First, it appears that one of the primary reasons for these changes is to assist Investors. Unfortunately, smaller fund account balances and the middle-market investors would be deprived the Guidance of Professional Advisors due to the lower fees, which upper-income and affluent investors will continue to pay for the direct advice.
Second, I support the new SEC rule 12-b2 fees, which would re-classify the use of terms; "Marketing and Service fees" and "Ongoing Sales Charges." The 25-Basis Points Fee would continue to ensure that investors receive ongoing service and advice.
Third, if the SEC allowed Mutual Fund companies to issue a new class of shares at the Net Asset Value that would allow companies to "Race to the Bottom" in order to capture more market share.

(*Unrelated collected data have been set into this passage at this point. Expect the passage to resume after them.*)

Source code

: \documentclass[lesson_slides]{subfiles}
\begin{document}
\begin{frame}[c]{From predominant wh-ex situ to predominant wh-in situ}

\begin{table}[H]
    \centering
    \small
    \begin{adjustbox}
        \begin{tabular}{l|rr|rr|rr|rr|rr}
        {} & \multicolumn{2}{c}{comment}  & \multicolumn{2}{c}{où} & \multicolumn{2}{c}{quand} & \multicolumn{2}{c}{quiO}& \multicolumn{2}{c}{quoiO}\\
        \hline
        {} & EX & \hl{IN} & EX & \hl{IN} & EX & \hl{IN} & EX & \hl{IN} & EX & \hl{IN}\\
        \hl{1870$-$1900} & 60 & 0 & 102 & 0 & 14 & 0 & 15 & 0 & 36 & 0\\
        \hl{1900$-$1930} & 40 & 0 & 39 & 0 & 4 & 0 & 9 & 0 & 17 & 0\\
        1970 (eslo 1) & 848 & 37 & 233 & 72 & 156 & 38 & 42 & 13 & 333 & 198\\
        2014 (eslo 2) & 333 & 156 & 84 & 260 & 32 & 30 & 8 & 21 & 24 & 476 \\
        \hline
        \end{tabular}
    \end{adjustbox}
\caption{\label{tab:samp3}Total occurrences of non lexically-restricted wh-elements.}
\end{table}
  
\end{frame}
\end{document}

Lastly, If these changes were made, the professional registered representative would continue to provide valuable service to the upper-income and affluent clients. The lower and middle market investors would be left alone to "Self-Direct" their accounts. This change would have a reverse effect on the people that the SEC seems to be trying to protect the most; lower and middle-market investors.
Hence, they would be hurt the most. Since, they would be deprived the Guidance and Service of the Financial Professional, which they both "Need and Deserve."
I appreciate your time and understanding of this note.
My greatest concern is to the Client NOT the "Income or Fees" that I and my Insurance and Financial Colleagues would receive.